June 8, 2008

Interesting

John Gruber speculates PowerPC support in "The Ins and Outs of Snow Leopard":

A few factors: (a) Snow Leopard won’t ship until next year, at which point even the newest PowerPC Macs will be at least three years old; (b) dropping PowerPC would significantly simplify the development and QA testing for Snow Leopard; and (c) perhaps Apple will present technical merits, i.e. that by dropping PowerPC support, they’re able to implement certain performance improvements that can only work on Intel hardware.
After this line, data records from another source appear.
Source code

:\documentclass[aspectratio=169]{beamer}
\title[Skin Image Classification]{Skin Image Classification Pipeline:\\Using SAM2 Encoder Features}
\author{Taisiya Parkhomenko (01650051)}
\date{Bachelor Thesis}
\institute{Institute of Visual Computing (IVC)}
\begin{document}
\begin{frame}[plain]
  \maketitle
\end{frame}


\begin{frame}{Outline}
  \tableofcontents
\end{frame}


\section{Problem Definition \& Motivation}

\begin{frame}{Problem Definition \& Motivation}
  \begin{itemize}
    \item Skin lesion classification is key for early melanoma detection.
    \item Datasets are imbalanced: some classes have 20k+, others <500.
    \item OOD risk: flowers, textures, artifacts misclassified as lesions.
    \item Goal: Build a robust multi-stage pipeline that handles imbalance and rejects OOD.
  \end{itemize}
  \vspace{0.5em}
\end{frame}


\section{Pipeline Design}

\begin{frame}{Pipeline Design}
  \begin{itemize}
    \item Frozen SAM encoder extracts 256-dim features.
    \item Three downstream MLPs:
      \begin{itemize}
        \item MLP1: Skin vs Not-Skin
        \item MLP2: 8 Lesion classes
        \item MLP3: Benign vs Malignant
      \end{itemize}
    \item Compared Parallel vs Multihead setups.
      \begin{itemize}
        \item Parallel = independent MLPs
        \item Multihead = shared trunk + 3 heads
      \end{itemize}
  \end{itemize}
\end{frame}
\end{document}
Time for some point/counterpoint:

Historically, Apple has been good about supporting older hardware for reasonable periods of time. For example, Mac OS X 10.4 supported G3 Macs with 256MB of RAM and a FireWire port; the first one to do that was the Blue-and-White Power Mac, which came out in 1999. PowerPC was discontinued in 2006, so if Snow Leopard ships in 2009, that would only be three years-- somewhat uncharacteristic of Apple. Say what you want about PowerPC, but three years is just not a long time to own a computer.

Customers don't care about technical challenges, because such challenges are invisible to them; saying "deal with it" only becomes a consideration when the end product is directly diminished in quality because of them. If this is the case, fine, but I don't believe it is.

The counterpoint is that Gruber claims to have sources, and being a reputable writer, it's probably true. Thus, if he can confidently state that Snow Leopard will be Intel-only, it very well may be so.

(all other reasons I don't think/wish it will happen can be found in my may-be-laughed-at-after-tomorrow article about this whole issue.)